The art of cheating in locomotion


You push the stick to the left at full speed.

The character is supposed to turn around.


And in that moment, either the pivot feels disconnected from your input, or it drags and slips, and you immediately sense friction between what you intend and what the screen gives back.

It’s the moment where locomotion reveals whether it can absorb a rotation without losing the player.


The turn is a sensitive building block. It reuses familiar constraints (support foot, angles, blends), but exposes them differently because it must operate at full speed, under constantly shifting analog input, and inside the continuity of the locomotion cycle.


Banking works in another register. It doesn’t change gameplay, but it shapes how the player perceives that gameplay. A light animation layer that says a lot about the character’s credibility in motion: direction, weight, intention.


I treat these two blocks together because they address the same gesture: turning while moving.

The turn handles the actual rotation. Banking handles the perceived rotation.

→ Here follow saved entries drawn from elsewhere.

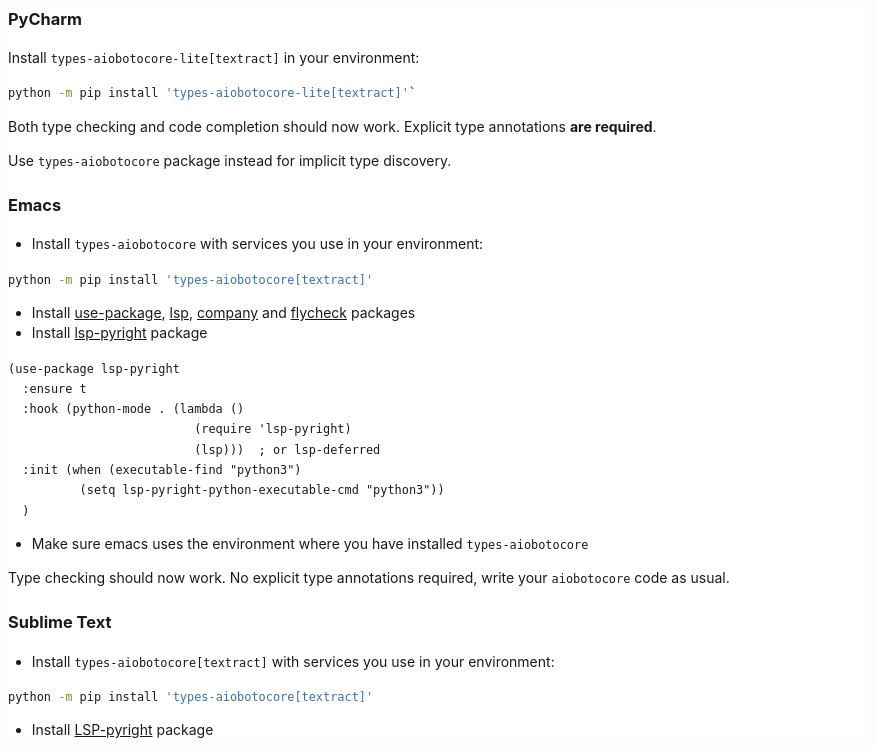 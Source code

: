 ### PyCharm

Install `types-aiobotocore-lite[textract]` in your environment:

```bash
python -m pip install 'types-aiobotocore-lite[textract]'`
```

Both type checking and code completion should now work. Explicit type
annotations **are required**.

Use `types-aiobotocore` package instead for implicit type discovery.

<a id="emacs"></a>

### Emacs

- Install `types-aiobotocore` with services you use in your environment:

```bash
python -m pip install 'types-aiobotocore[textract]'
```

- Install [use-package](https://github.com/jwiegley/use-package),
  [lsp](https://github.com/emacs-lsp/lsp-mode/),
  [company](https://github.com/company-mode/company-mode) and
  [flycheck](https://github.com/flycheck/flycheck) packages
- Install [lsp-pyright](https://github.com/emacs-lsp/lsp-pyright) package

```elisp
(use-package lsp-pyright
  :ensure t
  :hook (python-mode . (lambda ()
                          (require 'lsp-pyright)
                          (lsp)))  ; or lsp-deferred
  :init (when (executable-find "python3")
          (setq lsp-pyright-python-executable-cmd "python3"))
  )
```

- Make sure emacs uses the environment where you have installed
  `types-aiobotocore`

Type checking should now work. No explicit type annotations required, write
your `aiobotocore` code as usual.

<a id="sublime-text"></a>

### Sublime Text

- Install `types-aiobotocore[textract]` with services you use in your
  environment:

```bash
python -m pip install 'types-aiobotocore[textract]'
```

- Install [LSP-pyright](https://github.com/sublimelsp/LSP-pyright) package
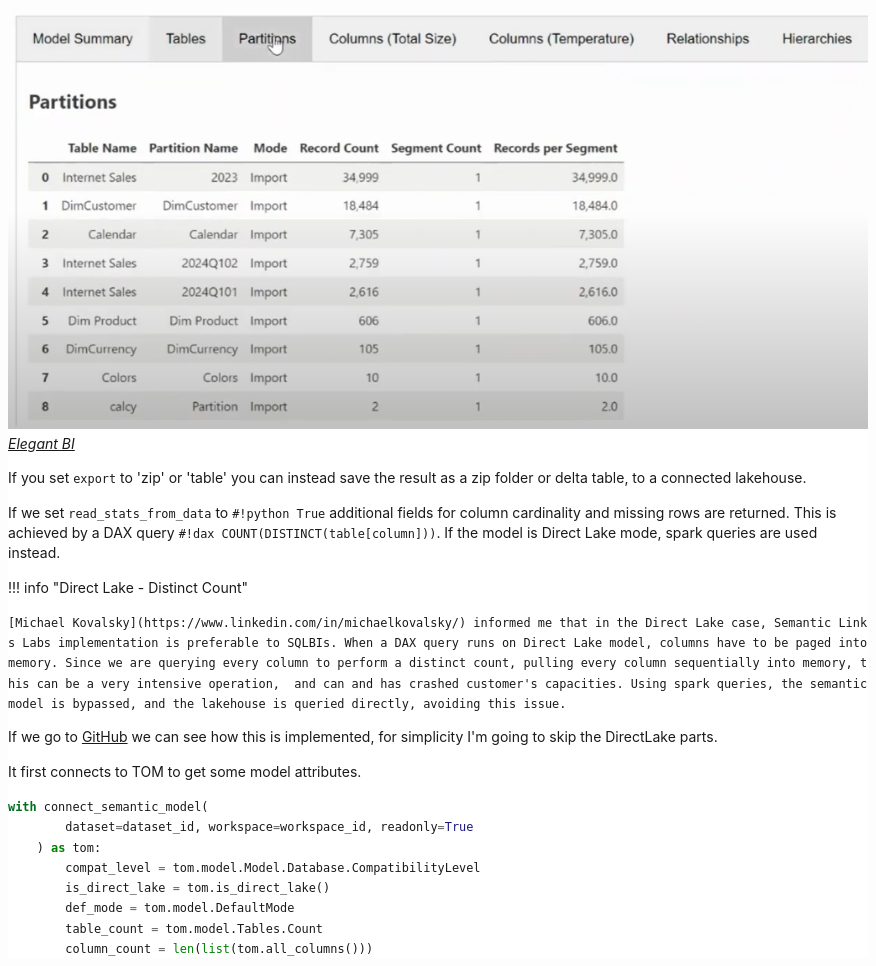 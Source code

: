 ![Semantic Link Labs Vertipaq Analyzer](SemanticLinkLabs.png)
<cite> [Elegant BI](https://www.youtube.com/watch?v=RnrwUqg2-VI)</cite>

If you set `export` to 'zip' or 'table' you can instead save the result as a zip folder or delta table, to a connected lakehouse.

If we set `read_stats_from_data` to `#!python True` additional fields for column cardinality and missing rows are returned. This is achieved by a DAX query `#!dax COUNT(DISTINCT(table[column]))`. If the model is Direct Lake mode, spark queries are used instead.

!!! info "Direct Lake - Distinct Count"
    
    [Michael Kovalsky](https://www.linkedin.com/in/michaelkovalsky/) informed me that in the Direct Lake case, Semantic Links Labs implementation is preferable to SQLBIs. When a DAX query runs on Direct Lake model, columns have to be paged into memory. Since we are querying every column to perform a distinct count, pulling every column sequentially into memory, this can be a very intensive operation,  and can and has crashed customer's capacities. Using spark queries, the semantic model is bypassed, and the lakehouse is queried directly, avoiding this issue.

If we go to [GitHub](https://github.com/microsoft/semantic-link-labs/blob/main/src/sempy_labs/_vertipaq.py) we can see how this is implemented, for simplicity I'm going to skip the DirectLake parts.

It first connects to TOM to get some model attributes.

```python
with connect_semantic_model(
        dataset=dataset_id, workspace=workspace_id, readonly=True
    ) as tom:
        compat_level = tom.model.Model.Database.CompatibilityLevel
        is_direct_lake = tom.is_direct_lake()
        def_mode = tom.model.DefaultMode
        table_count = tom.model.Tables.Count
        column_count = len(list(tom.all_columns()))
```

And together, they show how a game negotiates a movement that is simple for the player, but demanding for the system.


This month, we’re looking at the art of cheating in gameplay: how to bend biomechanics intelligently to preserve gamefeel, why the engine “eats” rotation angles, and why banking is not just an aesthetic flourish.



Download the PDF “Gameplay Animation Framework – TURN & BANKING” (Frameworks section)


5 pages to frame turns before production: a complete Decision Sheet, a TURN transition map, a risk chart, and the list of forbidden states.


turn banking
Excerpt page 1/5


The boundary between cycle and rotation


The start and stop have an easier job: they mostly handle an intensity shift from or toward immobility.

The turn doesn’t react to a change in speed. It reacts to a vector.

A direction that evolves while moving: twelve degrees left, then forty‑five, then one‑hundred‑eighty.

And the engine must decide, frame by frame, whether a subtle reorientation of the current cycle is enough… or whether a dedicated rotation animation needs to fire.


So before animating anything, there’s a systemic question to answer: where do we draw the line between a simple directional blend and a true turn?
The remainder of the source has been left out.